Jagung masih menjadi bahan pangan utama di provinsi Nusa Tenggara Timur (NTT). Jagung yang dibudidayakan di NTT sebagai bahan pangan, umumnya jagung putih. Meskipun tingkat produktivitasnya rendah, rasa jagung putih lebih enak dibanding dengan jagung kuning pakan ternak. Selain itu, jagung kuning tidak mungkin diolah menjadi jagung titi, menu yang sangat populer di NTT. Di provinsi kering ini, jagung putih dibudidayakan di ladang. Pola perladangan di NTT, masih dilakukan dengan cara menebas pohon dan belukar di lahan, membakarnya, kemudian ketika hujan mulai turun pada bulan November atau Desember, mereka mulai menugal dan menebar biji jagung.

Bersamaan dengan jagung, para petani di NTT juga menebar padi ladang, menanam singkong, keladi, serta tanaman sayuran lainnya di lahan yang sama. Hujan di NTT hanya akan turun selama tiga bulan. Selanjutnya NTT akan mengalami musim kemarau selama sembilan bulan. Namun pola tanam dengan menebas lahan, membakar dan menugal, hanya dilakukan di kawasan yang hanya mengandalkan hujan. Sebab beberapa kawasan di NTT, juga sangat basah, karena adanya sumber air (sungai) maupun tanah yang lembap (basah). Sebagian besar kelembapan ini berasal dari angin selatan dari Antartika dan Lautan Hindia, yang sangat dingin dan basah.
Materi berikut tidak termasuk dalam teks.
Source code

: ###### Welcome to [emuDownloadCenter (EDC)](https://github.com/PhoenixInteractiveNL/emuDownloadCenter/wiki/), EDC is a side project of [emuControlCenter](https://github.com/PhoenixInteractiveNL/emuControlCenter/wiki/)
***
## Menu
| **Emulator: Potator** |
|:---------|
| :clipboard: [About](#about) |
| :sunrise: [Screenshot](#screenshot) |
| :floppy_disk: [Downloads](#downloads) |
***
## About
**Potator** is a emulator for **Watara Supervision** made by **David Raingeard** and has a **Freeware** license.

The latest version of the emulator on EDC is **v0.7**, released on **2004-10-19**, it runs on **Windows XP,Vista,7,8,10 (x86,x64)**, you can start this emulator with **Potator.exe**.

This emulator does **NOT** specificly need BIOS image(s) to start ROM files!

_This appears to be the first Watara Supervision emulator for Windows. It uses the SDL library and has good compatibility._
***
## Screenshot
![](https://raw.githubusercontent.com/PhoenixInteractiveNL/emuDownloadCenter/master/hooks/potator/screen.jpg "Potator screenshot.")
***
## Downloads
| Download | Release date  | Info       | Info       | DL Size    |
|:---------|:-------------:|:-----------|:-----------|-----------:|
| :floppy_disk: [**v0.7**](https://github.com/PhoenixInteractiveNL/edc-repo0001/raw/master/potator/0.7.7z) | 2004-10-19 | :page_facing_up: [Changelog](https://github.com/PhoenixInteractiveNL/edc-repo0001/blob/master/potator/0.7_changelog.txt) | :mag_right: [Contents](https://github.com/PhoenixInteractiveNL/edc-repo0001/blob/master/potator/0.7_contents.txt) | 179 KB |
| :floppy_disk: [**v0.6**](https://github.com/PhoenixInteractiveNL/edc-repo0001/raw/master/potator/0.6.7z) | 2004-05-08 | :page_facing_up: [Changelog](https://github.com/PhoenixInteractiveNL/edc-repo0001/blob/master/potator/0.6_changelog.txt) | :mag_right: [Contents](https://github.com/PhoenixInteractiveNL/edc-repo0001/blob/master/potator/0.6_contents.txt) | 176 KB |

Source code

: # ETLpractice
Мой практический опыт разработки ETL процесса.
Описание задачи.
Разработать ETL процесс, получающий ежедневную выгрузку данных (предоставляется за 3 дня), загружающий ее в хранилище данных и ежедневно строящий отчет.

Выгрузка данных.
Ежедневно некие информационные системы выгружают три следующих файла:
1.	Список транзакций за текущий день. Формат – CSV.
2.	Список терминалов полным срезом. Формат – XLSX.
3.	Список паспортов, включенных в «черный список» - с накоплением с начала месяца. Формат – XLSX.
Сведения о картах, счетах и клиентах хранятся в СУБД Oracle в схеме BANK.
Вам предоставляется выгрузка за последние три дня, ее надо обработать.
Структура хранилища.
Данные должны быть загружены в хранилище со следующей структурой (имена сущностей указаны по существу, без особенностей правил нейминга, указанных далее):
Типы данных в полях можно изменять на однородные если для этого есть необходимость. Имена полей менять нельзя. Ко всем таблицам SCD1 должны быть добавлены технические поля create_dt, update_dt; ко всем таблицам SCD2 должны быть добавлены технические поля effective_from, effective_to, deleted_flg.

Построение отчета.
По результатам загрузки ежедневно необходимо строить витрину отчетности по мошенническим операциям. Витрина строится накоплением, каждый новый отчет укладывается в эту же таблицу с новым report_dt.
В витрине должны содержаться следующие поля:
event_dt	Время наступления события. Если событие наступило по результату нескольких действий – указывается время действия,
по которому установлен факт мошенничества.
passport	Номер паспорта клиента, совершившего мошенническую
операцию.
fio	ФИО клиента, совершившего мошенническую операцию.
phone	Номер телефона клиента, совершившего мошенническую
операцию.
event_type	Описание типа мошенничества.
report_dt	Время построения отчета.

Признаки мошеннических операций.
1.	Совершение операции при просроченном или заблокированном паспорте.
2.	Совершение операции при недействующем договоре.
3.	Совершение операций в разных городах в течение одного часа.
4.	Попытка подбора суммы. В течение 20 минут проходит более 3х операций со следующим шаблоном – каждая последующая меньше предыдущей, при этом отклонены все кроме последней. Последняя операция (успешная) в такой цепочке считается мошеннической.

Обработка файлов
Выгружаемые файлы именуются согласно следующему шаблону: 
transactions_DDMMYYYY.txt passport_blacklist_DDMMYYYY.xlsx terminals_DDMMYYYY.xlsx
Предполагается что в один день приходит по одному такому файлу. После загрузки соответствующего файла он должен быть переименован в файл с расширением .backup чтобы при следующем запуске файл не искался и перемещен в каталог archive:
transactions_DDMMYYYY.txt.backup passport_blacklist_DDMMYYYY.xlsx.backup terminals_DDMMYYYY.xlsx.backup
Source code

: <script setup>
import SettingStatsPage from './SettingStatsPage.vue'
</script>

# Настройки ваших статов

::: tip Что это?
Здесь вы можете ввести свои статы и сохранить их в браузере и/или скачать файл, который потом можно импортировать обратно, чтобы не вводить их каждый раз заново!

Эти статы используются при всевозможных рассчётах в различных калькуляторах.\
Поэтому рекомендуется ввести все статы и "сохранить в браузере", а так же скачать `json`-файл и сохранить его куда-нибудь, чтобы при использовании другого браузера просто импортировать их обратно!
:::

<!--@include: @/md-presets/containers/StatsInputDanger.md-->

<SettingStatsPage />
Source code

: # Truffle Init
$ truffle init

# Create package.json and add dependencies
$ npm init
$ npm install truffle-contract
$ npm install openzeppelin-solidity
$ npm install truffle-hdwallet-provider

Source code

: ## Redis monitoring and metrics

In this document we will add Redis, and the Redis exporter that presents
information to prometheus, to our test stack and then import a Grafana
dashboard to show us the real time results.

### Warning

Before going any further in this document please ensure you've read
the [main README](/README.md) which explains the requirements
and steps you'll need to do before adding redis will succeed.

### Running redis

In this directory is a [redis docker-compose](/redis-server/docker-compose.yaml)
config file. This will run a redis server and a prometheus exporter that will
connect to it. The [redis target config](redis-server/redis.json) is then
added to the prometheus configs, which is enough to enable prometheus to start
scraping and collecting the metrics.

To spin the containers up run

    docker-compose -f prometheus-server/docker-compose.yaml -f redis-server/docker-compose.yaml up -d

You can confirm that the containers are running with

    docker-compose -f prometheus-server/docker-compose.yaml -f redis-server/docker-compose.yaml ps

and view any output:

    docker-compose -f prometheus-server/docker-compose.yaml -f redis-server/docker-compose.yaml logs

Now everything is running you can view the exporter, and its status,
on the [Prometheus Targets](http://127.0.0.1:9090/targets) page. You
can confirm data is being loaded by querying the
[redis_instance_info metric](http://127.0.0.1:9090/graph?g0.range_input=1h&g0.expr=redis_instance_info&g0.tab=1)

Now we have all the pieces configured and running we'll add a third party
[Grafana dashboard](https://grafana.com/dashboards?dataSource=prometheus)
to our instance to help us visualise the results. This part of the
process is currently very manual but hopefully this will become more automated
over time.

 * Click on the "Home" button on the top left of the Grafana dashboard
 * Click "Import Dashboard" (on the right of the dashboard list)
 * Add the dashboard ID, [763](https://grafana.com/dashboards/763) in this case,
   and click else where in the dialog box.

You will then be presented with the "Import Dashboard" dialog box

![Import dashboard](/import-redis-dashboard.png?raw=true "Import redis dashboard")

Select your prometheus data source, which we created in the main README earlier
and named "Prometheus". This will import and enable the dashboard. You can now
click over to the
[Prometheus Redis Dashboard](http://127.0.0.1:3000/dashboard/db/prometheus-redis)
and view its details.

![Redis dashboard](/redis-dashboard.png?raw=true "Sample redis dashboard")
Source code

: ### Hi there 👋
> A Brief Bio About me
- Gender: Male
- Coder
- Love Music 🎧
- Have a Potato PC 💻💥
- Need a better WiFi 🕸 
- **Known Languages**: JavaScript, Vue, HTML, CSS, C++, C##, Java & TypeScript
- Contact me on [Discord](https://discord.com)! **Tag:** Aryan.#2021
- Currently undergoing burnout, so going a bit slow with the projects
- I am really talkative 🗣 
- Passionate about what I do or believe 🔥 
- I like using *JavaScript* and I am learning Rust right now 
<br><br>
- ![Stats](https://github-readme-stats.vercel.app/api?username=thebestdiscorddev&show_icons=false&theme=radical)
Di Kabupaten Manggarai, Ngada, Ende, dan Flores Timur (Flores), Kabupaten  Timor Tengah Selatan (TTS – pulau Timor), juga di beberapa tempat di Sumba, ada sungai yang mengalir sepanjang tahun. Hingga di kawasan ini juga ada sawah yang berpengairan teknis. NTT adalah provinsi yang terdiri dari tiga pulau besar, yakni Timor Barat, Flores, dan Sumba. Selain itu masih ada pulau yang lebih kecil yakni Alor, Pantar, Lembata, Adonara, Solor, Rote, Semau, Sabu, Rinca, dan Komodo. Pulau-pulau kecil lain berjumlah ratusan, dan tersebar di sepanjang Komodo, Flores, sampai Alor. Pulau-pulau di NTT semuanya terdiri dari pegunungan serta gunung api aktiv, yang langsung muncul dari laut.

# # #

Pola pertanian dengan menebas lahan, bukan berarti warga NTT adalah peladang liar (perambah hutan). Sebab lahan yang mereka garap adalah lahan sendiri (tanah adat), yang sudah mereka olah secara turun-temurun. Setelah jagung dan padi ladang dipanen, lahan tersebut akan mereka hijaukan lagi dengan berbagai tanaman agar kembali menjadi subur, sebelum ditebas lagi lima atau 10 tahun kemudian. Biasanya mereka menghijaukan lahan dengan lamtoro, gamal, kaliandra, serta tanaman keras lainnya. Kalau lahan itu dihijaukan dengan kemiri, mete, atau kakao, maka selanjutnya akan dijadikan kebun tanaman keras, yang tidak akan ditebas lagi menjadi ladang.

Hasil panen jagung disimpan oleh para petani di ladang, maupun dalam lumbung di dekat rumah. Cara menyimpan jagung di NTT sangat unik. Tongkol jagung dibiarkan tetap berkelobot (berkulit). Sebagian kelobotnya diangkat untuk diikatkan pada sebuah tonggak (tiang), hingga tongkol jagung itu akan membentuk untaian meninggi atau gunungan yang cukup besar. Gunungan jagung ini dibiarkan berada di tempat terbuka di ladang. Petani baru akan mengambil jagung untuk dibawa pulang secukupnya guna dikonsumsi. Meskipun ditaruh di tempat terbuka, jagung ini tidak akan rusak atau menurun kualitasnya, karema tetap berada dalam kelobot. Jagung akan mudah rusak kalau sudah dikupas dan dipipil.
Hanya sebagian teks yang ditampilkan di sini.